The results from the unbalanced anovas for the original core variables, which help to describe the clusters/gropups, are in Table 4.26. What is immediately apparent is that the cluster analysis did not discriminate between the variables carcase weight and equity. This means that the variations in these variables for most of the farms were very similar. Tables 4.26 to 4.33 are used to provide a greater description of each group.

Group 1 – Greatest variability of soil resource and lambing

2A, 5A, 6B, 12C (2 organic, 1 integrated, 1 conventional)

The farmers in this group had the most variable NFPBT (per ha or su) and efficiency in terms of profit/su and lambing percentage, but the lowest variability in the other measure of efficiency, FWE/GFR. This indicates that they manage their expenses in order to maintain this.

Additional variables: This group had the lowest percentage of sheep, indicating that cropping and/or cattle were also important parts of these farms. The farmers in these groups had the highest expenditure on vehicles and fuel, overheads, C & NC labour and the largest increase in fertiliser and weed and pest expenses.

Attitudinal data: Farmers in this group do not find it important to pay attention to FWE/GFR (even though they maintain a consistent level of this measure of efficiency). They find it important to produce a competitive yield/ha and a mix of products from their farms (the latter an indication of resilience). They are the least interested in birds, possibly because three of them are cropping farmers. They have the highest level of agreement about the relationship between farming emissions and climate change and see the importance of planting trees as carbon sinks.

Group 2 –High variability in equity and efficiency

11C (1 conventional)

This farmer had a very high variability in equity and appeared to make have a large variation in efficiency measure per su.
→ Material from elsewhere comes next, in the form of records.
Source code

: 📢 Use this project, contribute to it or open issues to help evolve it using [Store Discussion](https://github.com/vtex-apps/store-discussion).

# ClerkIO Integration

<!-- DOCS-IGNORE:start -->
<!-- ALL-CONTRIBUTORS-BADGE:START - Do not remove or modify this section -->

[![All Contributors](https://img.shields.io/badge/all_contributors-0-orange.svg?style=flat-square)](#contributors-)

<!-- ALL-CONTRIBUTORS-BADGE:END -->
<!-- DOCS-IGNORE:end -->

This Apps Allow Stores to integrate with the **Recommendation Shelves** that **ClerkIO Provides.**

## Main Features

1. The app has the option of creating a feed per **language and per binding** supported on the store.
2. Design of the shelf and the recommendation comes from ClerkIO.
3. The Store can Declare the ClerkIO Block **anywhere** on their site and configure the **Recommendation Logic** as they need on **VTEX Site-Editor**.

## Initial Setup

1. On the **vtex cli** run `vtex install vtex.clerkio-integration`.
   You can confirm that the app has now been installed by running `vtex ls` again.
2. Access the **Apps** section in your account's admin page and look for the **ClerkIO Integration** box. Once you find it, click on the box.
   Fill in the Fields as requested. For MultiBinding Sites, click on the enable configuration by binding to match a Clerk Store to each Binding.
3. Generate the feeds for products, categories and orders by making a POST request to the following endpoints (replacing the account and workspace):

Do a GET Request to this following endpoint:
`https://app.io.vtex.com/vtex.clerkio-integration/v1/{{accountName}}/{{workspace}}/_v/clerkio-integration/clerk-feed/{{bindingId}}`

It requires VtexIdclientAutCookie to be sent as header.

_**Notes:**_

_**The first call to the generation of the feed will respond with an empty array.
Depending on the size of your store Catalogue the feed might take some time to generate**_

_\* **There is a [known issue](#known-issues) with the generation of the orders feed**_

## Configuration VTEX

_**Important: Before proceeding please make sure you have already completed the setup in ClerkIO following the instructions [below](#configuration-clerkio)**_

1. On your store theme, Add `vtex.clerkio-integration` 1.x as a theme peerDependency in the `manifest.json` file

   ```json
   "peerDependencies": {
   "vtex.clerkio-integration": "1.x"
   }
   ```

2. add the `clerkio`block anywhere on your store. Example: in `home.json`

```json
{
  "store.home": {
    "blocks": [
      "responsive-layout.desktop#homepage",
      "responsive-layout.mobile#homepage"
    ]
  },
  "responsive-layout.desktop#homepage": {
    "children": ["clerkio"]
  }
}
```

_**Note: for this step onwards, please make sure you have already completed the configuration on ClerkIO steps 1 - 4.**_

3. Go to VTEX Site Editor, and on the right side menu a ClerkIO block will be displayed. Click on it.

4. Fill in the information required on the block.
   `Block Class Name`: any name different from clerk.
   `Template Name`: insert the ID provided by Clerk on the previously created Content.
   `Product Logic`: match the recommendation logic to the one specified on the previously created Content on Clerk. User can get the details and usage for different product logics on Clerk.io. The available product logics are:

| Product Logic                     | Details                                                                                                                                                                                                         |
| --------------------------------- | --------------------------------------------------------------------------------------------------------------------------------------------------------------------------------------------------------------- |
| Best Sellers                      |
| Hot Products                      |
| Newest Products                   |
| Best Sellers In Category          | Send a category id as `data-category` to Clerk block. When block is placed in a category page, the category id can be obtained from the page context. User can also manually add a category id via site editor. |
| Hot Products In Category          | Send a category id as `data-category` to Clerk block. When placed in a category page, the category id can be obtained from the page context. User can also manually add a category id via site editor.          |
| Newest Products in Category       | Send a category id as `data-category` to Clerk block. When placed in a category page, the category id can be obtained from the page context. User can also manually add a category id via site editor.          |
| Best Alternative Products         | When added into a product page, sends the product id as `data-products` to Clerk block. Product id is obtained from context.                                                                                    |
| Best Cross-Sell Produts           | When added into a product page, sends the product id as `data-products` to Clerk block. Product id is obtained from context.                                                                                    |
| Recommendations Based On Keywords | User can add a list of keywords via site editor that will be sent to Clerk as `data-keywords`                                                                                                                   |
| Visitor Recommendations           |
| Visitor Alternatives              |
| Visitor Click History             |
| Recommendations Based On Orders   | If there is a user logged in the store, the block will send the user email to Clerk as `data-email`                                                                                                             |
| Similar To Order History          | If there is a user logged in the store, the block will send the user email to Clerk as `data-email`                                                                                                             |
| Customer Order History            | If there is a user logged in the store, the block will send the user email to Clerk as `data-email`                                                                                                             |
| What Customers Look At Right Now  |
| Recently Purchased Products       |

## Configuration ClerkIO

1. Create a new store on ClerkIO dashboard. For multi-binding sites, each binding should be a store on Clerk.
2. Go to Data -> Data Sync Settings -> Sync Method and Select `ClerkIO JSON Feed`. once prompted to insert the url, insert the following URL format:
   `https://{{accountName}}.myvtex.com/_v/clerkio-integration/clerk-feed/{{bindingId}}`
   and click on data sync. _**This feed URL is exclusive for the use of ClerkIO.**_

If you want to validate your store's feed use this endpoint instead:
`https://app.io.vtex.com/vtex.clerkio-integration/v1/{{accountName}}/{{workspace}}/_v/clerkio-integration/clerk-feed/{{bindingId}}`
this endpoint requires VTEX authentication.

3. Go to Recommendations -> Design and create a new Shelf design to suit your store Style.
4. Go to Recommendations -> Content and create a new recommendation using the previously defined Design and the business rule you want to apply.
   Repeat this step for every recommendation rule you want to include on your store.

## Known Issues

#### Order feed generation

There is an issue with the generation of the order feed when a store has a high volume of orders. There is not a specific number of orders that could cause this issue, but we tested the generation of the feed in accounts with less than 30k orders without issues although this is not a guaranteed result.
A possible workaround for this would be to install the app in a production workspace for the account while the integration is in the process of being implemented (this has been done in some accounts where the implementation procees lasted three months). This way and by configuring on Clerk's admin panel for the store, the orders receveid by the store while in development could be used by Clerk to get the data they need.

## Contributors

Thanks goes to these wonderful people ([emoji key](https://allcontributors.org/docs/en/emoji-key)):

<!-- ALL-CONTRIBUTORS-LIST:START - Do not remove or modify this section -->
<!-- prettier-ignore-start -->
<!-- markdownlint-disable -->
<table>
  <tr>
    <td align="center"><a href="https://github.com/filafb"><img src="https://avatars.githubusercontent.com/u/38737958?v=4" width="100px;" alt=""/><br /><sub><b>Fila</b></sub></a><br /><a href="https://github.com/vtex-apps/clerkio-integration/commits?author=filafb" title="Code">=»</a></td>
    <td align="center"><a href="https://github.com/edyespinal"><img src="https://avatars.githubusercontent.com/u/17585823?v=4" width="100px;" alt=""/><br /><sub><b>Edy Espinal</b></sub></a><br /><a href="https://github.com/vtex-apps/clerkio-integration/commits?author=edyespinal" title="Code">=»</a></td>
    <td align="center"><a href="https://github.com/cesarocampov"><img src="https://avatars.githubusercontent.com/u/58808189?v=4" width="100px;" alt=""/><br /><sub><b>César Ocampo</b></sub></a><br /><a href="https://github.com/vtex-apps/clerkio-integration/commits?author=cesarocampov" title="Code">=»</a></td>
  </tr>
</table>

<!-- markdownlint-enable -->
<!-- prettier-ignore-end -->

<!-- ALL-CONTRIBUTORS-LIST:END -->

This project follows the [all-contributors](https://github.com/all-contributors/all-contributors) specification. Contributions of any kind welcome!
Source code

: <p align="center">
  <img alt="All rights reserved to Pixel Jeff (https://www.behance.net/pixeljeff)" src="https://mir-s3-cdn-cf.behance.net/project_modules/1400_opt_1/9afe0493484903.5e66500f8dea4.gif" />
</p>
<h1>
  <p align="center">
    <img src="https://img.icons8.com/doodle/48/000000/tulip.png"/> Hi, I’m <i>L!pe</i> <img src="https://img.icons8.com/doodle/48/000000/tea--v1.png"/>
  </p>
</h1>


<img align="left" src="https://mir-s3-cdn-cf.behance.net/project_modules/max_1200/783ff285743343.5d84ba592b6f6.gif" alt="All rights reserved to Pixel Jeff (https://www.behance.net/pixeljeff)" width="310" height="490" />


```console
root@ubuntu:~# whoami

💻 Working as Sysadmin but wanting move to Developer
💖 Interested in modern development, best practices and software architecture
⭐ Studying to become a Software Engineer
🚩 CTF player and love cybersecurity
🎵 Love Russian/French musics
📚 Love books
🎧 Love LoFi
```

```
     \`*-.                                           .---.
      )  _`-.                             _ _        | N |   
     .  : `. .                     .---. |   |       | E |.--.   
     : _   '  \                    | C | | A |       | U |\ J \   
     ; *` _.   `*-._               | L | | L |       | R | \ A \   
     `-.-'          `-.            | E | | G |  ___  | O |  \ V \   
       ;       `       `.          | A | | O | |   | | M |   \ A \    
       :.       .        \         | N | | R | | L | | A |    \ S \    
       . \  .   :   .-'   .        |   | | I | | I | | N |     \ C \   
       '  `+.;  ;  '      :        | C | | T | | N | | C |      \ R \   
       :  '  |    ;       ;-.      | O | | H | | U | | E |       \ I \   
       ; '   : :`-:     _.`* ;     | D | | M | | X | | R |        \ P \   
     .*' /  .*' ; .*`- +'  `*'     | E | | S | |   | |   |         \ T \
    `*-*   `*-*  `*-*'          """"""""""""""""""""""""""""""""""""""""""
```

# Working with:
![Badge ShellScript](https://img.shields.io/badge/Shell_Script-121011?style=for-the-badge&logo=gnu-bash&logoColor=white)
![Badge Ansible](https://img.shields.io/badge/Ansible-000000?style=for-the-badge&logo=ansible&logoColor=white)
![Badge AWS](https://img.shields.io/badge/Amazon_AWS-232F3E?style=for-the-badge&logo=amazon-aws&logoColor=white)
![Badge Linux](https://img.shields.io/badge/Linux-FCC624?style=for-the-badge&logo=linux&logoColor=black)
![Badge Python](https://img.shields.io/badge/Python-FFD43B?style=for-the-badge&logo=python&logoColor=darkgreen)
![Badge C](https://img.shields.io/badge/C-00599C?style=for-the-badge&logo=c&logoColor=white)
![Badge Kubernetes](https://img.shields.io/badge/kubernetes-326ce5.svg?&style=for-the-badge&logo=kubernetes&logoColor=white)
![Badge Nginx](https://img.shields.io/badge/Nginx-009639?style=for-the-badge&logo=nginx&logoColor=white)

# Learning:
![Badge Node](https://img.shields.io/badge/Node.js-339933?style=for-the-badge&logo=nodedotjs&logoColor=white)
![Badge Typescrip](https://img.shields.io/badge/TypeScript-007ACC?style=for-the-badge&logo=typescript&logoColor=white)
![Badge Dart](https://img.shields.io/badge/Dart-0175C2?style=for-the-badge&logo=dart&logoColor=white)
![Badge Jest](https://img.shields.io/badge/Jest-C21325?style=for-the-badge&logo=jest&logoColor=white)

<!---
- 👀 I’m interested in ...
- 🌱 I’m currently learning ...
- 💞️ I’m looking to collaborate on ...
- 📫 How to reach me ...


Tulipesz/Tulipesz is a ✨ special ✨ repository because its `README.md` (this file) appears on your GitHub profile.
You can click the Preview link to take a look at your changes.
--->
However, this can be explained by the addition to his farm of a more extensive property.

Group 3 – lower variability across most variables – the consistent, reliable farmers

7A, 9A, 10A, 11A, 12D, 3B, 4B, 8B, 9B, 10B, 2C, 7C, 8C (5 organic, 5 integrated, 3 conventional)

These farms were the most consistent across all variables except for soil N. However, there is no indication of why this should be so as the application of N does not appear to have changed, or may have even dropped in contrast with Group 1.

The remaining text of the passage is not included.